A vida é uma luta. Onde está a novidade nisso? Mas existem pessoas que não pensam desta forma. Conheço alguns que olham o lado bom de tudo (que Deus os abençoe! Precisamos de gente assim, que diga: tudo está bem, tudo vai ficar bem, senão seria o negrume total). Certamente esses não são os poetas, nem os músicos, nem os desenhistas, eu acho. O poeta precisa da dor como matéria prima para seus versos, e as canções mais tocantes são aquelas geradas por saudade ou coração partido. A literatura se alimenta do sofrimento para ter alma e corpo. Dom Quixote não me deixa mentir, as notas de Chopin não me deixam mentir, Florbela Espanca não me deixa mentir, nem os quadros mais intimistas de Rembrandt me deixam mentir. É a dor transformada em arte para que outros encontrem nelas um alívio para suas existências atormentadas. A Bíblia assevera em Eclesiastes capítulo 7 versículos 2 e 3: "Melhor é estar na casa do luto que na casa onde há banquete, porque ali se vê o fim de todos os homens; e os vivos aplicam ao seu coração. Melhor é a tristeza do que o riso, porque com a tristeza do rosto se faz melhor o coração."
Certamente sem o sofrimento não teríamos os belos versos de Carinhoso, de Pixinguinha; nem a força da escrita de Guimarães Rosa para a narrativa "A Hora e a Vez de Augusto Matraga. O cinema? Ah, sabemos que o cinema sempre se apropriou das outras artes para se sustentar, quando raramente trás algo de si mesmo no que diz respeito aos sentidos do ser humano - a tal percepção sensorial - não raro, são obras enfadonhas.
Mas porque digo isso? Não sei. Hoje a Vera perguntou, vai escrever sobre o quê? Eu respondi que não tinha nada planejado, que ao me sentar diante do notebook eu veria. Assim me veio a lembrança de um episódio que presenciei ontem a tarde (sábado) na lotérica para pagar uma conta; quando deu 16 horas a porta de ferro abaixou anunciando que o expediente havia encerrado. Num dado momento uma idosa, incapaz de se abaixar muito, obrigou uma das atendentes a levantar mais um pouco a grade para ela sair e nesse momento, muito espertamente, umas quatro pessoas aproveitaram para entrar. Mas detalhe, foram rápidas e furtivas e mesmo assim não escaparam aos olhos das funcionárias que advertiram: "vocês que entraram agora, não serão atendidos, o último da fila é aquele rapaz de camisa vermelha." Os 'espertos' fingiram que não era com eles, ficaram na fila mesmo assim, entre eles uma senhora de uns 60 anos.

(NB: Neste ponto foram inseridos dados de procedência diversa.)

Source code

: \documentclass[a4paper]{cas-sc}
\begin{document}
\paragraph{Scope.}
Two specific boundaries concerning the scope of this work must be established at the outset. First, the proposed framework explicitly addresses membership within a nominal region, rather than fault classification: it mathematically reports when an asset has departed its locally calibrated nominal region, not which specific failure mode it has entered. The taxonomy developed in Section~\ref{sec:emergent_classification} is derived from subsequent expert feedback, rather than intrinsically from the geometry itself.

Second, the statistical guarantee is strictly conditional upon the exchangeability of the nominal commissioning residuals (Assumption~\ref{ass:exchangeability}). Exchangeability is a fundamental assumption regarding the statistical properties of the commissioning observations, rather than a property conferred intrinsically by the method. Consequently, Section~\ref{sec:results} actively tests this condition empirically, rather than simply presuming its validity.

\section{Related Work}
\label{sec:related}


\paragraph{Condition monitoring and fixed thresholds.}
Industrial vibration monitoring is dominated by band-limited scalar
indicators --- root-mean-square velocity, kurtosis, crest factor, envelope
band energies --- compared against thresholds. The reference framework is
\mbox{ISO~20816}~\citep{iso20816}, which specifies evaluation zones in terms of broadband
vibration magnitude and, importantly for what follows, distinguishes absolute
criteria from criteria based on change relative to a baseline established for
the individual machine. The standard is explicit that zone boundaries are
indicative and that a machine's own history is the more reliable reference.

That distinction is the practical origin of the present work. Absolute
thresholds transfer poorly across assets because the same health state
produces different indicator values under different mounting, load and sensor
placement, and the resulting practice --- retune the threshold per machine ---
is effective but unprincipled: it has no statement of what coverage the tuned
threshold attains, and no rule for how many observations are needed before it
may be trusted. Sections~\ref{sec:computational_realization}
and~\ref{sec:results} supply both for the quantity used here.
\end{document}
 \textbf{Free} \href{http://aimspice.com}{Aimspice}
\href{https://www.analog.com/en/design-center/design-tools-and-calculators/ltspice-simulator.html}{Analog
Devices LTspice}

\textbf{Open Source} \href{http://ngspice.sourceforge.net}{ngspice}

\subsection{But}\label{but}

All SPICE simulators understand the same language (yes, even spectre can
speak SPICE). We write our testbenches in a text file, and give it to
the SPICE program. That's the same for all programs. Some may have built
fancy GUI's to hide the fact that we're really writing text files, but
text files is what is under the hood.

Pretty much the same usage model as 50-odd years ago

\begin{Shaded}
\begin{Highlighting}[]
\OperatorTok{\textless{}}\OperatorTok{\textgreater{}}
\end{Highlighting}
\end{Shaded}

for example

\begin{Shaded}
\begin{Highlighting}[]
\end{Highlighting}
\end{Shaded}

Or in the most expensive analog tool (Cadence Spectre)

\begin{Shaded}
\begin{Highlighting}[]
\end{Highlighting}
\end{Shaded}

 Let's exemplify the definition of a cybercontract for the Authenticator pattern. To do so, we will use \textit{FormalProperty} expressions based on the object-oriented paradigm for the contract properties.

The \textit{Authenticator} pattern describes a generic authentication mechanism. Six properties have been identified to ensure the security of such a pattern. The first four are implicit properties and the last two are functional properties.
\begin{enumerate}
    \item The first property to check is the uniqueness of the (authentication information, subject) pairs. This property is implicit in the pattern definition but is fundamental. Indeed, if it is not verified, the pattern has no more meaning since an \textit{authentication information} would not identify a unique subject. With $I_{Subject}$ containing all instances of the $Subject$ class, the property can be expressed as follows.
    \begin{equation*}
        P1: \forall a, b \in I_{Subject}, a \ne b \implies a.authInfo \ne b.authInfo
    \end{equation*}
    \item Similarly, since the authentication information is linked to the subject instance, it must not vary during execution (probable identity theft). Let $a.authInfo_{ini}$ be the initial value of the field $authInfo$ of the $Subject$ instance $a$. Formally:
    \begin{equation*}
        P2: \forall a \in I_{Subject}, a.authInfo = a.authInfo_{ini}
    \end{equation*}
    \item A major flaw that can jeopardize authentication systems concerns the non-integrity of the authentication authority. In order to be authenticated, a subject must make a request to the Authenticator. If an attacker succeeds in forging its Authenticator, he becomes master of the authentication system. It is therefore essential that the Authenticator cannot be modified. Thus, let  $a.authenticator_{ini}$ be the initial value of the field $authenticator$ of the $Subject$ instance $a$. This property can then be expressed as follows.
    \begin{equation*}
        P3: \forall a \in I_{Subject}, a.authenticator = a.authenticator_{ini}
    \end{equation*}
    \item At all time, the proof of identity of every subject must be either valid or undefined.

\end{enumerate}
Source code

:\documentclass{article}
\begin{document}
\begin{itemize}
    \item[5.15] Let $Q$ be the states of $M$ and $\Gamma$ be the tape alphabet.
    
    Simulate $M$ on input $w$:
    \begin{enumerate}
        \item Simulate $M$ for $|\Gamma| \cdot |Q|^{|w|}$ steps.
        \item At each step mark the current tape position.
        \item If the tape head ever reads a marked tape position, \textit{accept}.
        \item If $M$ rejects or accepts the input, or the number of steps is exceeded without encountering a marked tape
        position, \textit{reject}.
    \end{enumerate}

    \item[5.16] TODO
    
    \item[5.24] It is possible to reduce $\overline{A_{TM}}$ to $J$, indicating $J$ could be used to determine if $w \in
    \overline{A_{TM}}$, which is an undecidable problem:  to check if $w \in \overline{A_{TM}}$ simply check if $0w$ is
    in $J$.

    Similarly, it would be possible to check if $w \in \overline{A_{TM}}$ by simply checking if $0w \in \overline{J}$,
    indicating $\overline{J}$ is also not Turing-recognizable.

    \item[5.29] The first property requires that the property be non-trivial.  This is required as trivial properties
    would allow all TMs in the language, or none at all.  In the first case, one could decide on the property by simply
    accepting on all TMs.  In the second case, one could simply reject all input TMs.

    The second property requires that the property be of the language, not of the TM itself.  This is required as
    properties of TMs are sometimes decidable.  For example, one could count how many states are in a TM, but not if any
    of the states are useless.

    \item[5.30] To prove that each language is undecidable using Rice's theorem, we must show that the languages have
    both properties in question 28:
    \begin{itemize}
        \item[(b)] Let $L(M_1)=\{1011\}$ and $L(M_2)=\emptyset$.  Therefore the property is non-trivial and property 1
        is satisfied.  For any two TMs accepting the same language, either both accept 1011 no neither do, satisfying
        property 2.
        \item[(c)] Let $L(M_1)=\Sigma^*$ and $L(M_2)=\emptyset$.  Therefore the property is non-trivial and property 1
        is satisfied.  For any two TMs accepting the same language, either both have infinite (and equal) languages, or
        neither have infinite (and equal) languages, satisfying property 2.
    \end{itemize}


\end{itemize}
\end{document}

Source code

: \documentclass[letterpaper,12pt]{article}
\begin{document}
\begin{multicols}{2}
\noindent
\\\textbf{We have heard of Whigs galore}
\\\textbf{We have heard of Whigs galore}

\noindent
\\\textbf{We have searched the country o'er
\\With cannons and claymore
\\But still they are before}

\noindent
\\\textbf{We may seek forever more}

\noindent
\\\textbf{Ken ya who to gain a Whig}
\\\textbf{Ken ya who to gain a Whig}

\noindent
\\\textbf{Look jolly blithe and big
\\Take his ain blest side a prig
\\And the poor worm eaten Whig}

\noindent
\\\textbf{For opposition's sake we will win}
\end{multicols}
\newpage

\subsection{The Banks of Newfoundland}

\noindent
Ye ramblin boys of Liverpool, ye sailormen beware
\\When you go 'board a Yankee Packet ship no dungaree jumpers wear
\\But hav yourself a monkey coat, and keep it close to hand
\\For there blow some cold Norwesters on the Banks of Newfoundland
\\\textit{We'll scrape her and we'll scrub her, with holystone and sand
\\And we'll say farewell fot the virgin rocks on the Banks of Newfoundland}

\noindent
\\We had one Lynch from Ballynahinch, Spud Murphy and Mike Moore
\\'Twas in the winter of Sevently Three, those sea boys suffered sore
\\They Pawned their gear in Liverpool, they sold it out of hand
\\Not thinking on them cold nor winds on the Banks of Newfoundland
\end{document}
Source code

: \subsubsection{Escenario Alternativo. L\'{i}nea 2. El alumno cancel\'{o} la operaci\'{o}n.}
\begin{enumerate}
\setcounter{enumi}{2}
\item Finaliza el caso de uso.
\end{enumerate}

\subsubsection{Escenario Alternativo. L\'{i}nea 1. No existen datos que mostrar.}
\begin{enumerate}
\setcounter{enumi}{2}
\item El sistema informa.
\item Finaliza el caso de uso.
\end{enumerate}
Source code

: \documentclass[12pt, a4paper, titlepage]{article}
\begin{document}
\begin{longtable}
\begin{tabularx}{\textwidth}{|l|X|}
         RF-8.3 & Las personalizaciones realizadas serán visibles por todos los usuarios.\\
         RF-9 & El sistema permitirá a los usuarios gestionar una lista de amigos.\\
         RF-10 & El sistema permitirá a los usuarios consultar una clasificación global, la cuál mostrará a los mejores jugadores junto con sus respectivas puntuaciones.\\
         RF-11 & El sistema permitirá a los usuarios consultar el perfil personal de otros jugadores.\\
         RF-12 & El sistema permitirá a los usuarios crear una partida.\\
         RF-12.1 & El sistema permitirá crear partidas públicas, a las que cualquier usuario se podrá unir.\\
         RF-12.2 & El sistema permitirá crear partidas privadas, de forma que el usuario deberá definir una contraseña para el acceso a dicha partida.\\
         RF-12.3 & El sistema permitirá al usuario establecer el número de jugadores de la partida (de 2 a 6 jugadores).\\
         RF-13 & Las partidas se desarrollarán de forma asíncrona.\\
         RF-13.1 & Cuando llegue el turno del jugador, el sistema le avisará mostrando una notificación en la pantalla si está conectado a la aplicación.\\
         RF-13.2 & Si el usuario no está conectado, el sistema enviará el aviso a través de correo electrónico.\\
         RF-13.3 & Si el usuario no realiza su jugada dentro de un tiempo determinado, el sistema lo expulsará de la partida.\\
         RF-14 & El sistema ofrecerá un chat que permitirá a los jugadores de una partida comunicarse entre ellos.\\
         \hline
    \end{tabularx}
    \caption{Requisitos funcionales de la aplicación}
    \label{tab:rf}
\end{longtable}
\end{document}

Paguei a minha conta e enquanto conferia os valores e o documento vi o rapaz de camisa vermelha ser atendido e em seguida as moças dos caixas encerraram os serviços para revolta dos que chegaram uns minutos depois do horário de fechar. Seguiu-se ruidosa discussão. Principalmente por parte da senhora que usava sua idade como argumento e era rebatida pelas funcionárias que diziam não ganhar hora extra, horário é horário. Abaixei-me, passei pela porta de ferro e sai para o calor da tarde sem saber como terminaria o imbróglio.
Voltei para casa pensando no assunto, situações difíceis. Entendo as moças dos caixas e também já me vi na situação de chegar no banco para pagar uma conta no dia do vencimento e ficar de fora por um mísero minuto.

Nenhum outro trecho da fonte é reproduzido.